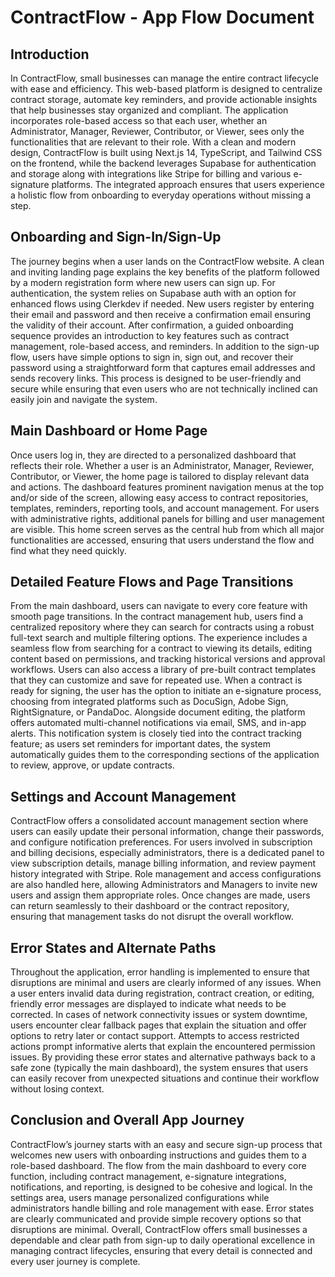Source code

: # ContractFlow - App Flow Document

## Introduction

In ContractFlow, small businesses can manage the entire contract lifecycle with ease and efficiency. This web-based platform is designed to centralize contract storage, automate key reminders, and provide actionable insights that help businesses stay organized and compliant. The application incorporates role-based access so that each user, whether an Administrator, Manager, Reviewer, Contributor, or Viewer, sees only the functionalities that are relevant to their role. With a clean and modern design, ContractFlow is built using Next.js 14, TypeScript, and Tailwind CSS on the frontend, while the backend leverages Supabase for authentication and storage along with integrations like Stripe for billing and various e-signature platforms. The integrated approach ensures that users experience a holistic flow from onboarding to everyday operations without missing a step.

## Onboarding and Sign-In/Sign-Up

The journey begins when a user lands on the ContractFlow website. A clean and inviting landing page explains the key benefits of the platform followed by a modern registration form where new users can sign up. For authentication, the system relies on Supabase auth with an option for enhanced flows using Clerkdev if needed. New users register by entering their email and password and then receive a confirmation email ensuring the validity of their account. After confirmation, a guided onboarding sequence provides an introduction to key features such as contract management, role-based access, and reminders. In addition to the sign-up flow, users have simple options to sign in, sign out, and recover their password using a straightforward form that captures email addresses and sends recovery links. This process is designed to be user-friendly and secure while ensuring that even users who are not technically inclined can easily join and navigate the system.

## Main Dashboard or Home Page

Once users log in, they are directed to a personalized dashboard that reflects their role. Whether a user is an Administrator, Manager, Reviewer, Contributor, or Viewer, the home page is tailored to display relevant data and actions. The dashboard features prominent navigation menus at the top and/or side of the screen, allowing easy access to contract repositories, templates, reminders, reporting tools, and account management. For users with administrative rights, additional panels for billing and user management are visible. This home screen serves as the central hub from which all major functionalities are accessed, ensuring that users understand the flow and find what they need quickly.

## Detailed Feature Flows and Page Transitions

From the main dashboard, users can navigate to every core feature with smooth page transitions. In the contract management hub, users find a centralized repository where they can search for contracts using a robust full-text search and multiple filtering options. The experience includes a seamless flow from searching for a contract to viewing its details, editing content based on permissions, and tracking historical versions and approval workflows. Users can also access a library of pre-built contract templates that they can customize and save for repeated use. When a contract is ready for signing, the user has the option to initiate an e-signature process, choosing from integrated platforms such as DocuSign, Adobe Sign, RightSignature, or PandaDoc. Alongside document editing, the platform offers automated multi-channel notifications via email, SMS, and in-app alerts. This notification system is closely tied into the contract tracking feature; as users set reminders for important dates, the system automatically guides them to the corresponding sections of the application to review, approve, or update contracts.

## Settings and Account Management

ContractFlow offers a consolidated account management section where users can easily update their personal information, change their passwords, and configure notification preferences. For users involved in subscription and billing decisions, especially administrators, there is a dedicated panel to view subscription details, manage billing information, and review payment history integrated with Stripe. Role management and access configurations are also handled here, allowing Administrators and Managers to invite new users and assign them appropriate roles. Once changes are made, users can return seamlessly to their dashboard or the contract repository, ensuring that management tasks do not disrupt the overall workflow.

## Error States and Alternate Paths

Throughout the application, error handling is implemented to ensure that disruptions are minimal and users are clearly informed of any issues. When a user enters invalid data during registration, contract creation, or editing, friendly error messages are displayed to indicate what needs to be corrected. In cases of network connectivity issues or system downtime, users encounter clear fallback pages that explain the situation and offer options to retry later or contact support. Attempts to access restricted actions prompt informative alerts that explain the encountered permission issues. By providing these error states and alternative pathways back to a safe zone (typically the main dashboard), the system ensures that users can easily recover from unexpected situations and continue their workflow without losing context.

## Conclusion and Overall App Journey

ContractFlow’s journey starts with an easy and secure sign-up process that welcomes new users with onboarding instructions and guides them to a role-based dashboard. The flow from the main dashboard to every core function, including contract management, e-signature integrations, notifications, and reporting, is designed to be cohesive and logical. In the settings area, users manage personalized configurations while administrators handle billing and role management with ease. Error states are clearly communicated and provide simple recovery options so that disruptions are minimal. Overall, ContractFlow offers small businesses a dependable and clear path from sign-up to daily operational excellence in managing contract lifecycles, ensuring that every detail is connected and every user journey is complete.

::::

__DIRECTIONS__
In your copy, restate the data above word for word but leave out any picture.

__RESULT OF THIS TASK__
Source code

: # ContractFlow - App Flow Document

## Introduction

In ContractFlow, small businesses can manage the entire contract lifecycle with ease and efficiency. This web-based platform is designed to centralize contract storage, automate key reminders, and provide actionable insights that help businesses stay organized and compliant. The application incorporates role-based access so that each user, whether an Administrator, Manager, Reviewer, Contributor, or Viewer, sees only the functionalities that are relevant to their role. With a clean and modern design, ContractFlow is built using Next.js 14, TypeScript, and Tailwind CSS on the frontend, while the backend leverages Supabase for authentication and storage along with integrations like Stripe for billing and various e-signature platforms. The integrated approach ensures that users experience a holistic flow from onboarding to everyday operations without missing a step.

## Onboarding and Sign-In/Sign-Up

The journey begins when a user lands on the ContractFlow website. A clean and inviting landing page explains the key benefits of the platform followed by a modern registration form where new users can sign up. For authentication, the system relies on Supabase auth with an option for enhanced flows using Clerkdev if needed. New users register by entering their email and password and then receive a confirmation email ensuring the validity of their account. After confirmation, a guided onboarding sequence provides an introduction to key features such as contract management, role-based access, and reminders. In addition to the sign-up flow, users have simple options to sign in, sign out, and recover their password using a straightforward form that captures email addresses and sends recovery links. This process is designed to be user-friendly and secure while ensuring that even users who are not technically inclined can easily join and navigate the system.

## Main Dashboard or Home Page

Once users log in, they are directed to a personalized dashboard that reflects their role. Whether a user is an Administrator, Manager, Reviewer, Contributor, or Viewer, the home page is tailored to display relevant data and actions. The dashboard features prominent navigation menus at the top and/or side of the screen, allowing easy access to contract repositories, templates, reminders, reporting tools, and account management. For users with administrative rights, additional panels for billing and user management are visible. This home screen serves as the central hub from which all major functionalities are accessed, ensuring that users understand the flow and find what they need quickly.

## Detailed Feature Flows and Page Transitions

From the main dashboard, users can navigate to every core feature with smooth page transitions. In the contract management hub, users find a centralized repository where they can search for contracts using a robust full-text search and multiple filtering options. The experience includes a seamless flow from searching for a contract to viewing its details, editing content based on permissions, and tracking historical versions and approval workflows. Users can also access a library of pre-built contract templates that they can customize and save for repeated use. When a contract is ready for signing, the user has the option to initiate an e-signature process, choosing from integrated platforms such as DocuSign, Adobe Sign, RightSignature, or PandaDoc. Alongside document editing, the platform offers automated multi-channel notifications via email, SMS, and in-app alerts. This notification system is closely tied into the contract tracking feature; as users set reminders for important dates, the system automatically guides them to the corresponding sections of the application to review, approve, or update contracts.

## Settings and Account Management

ContractFlow offers a consolidated account management section where users can easily update their personal information, change their passwords, and configure notification preferences. For users involved in subscription and billing decisions, especially administrators, there is a dedicated panel to view subscription details, manage billing information, and review payment history integrated with Stripe. Role management and access configurations are also handled here, allowing Administrators and Managers to invite new users and assign them appropriate roles. Once changes are made, users can return seamlessly to their dashboard or the contract repository, ensuring that management tasks do not disrupt the overall workflow.

## Error States and Alternate Paths

Throughout the application, error handling is implemented to ensure that disruptions are minimal and users are clearly informed of any issues. When a user enters invalid data during registration, contract creation, or editing, friendly error messages are displayed to indicate what needs to be corrected. In cases of network connectivity issues or system downtime, users encounter clear fallback pages that explain the situation and offer options to retry later or contact support. Attempts to access restricted actions prompt informative alerts that explain the encountered permission issues. By providing these error states and alternative pathways back to a safe zone (typically the main dashboard), the system ensures that users can easily recover from unexpected situations and continue their workflow without losing context.

## Conclusion and Overall App Journey

ContractFlow’s journey starts with an easy and secure sign-up process that welcomes new users with onboarding instructions and guides them to a role-based dashboard. The flow from the main dashboard to every core function, including contract management, e-signature integrations, notifications, and reporting, is designed to be cohesive and logical. In the settings area, users manage personalized configurations while administrators handle billing and role management with ease. Error states are clearly communicated and provide simple recovery options so that disruptions are minimal. Overall, ContractFlow offers small businesses a dependable and clear path from sign-up to daily operational excellence in managing contract lifecycles, ensuring that every detail is connected and every user journey is complete.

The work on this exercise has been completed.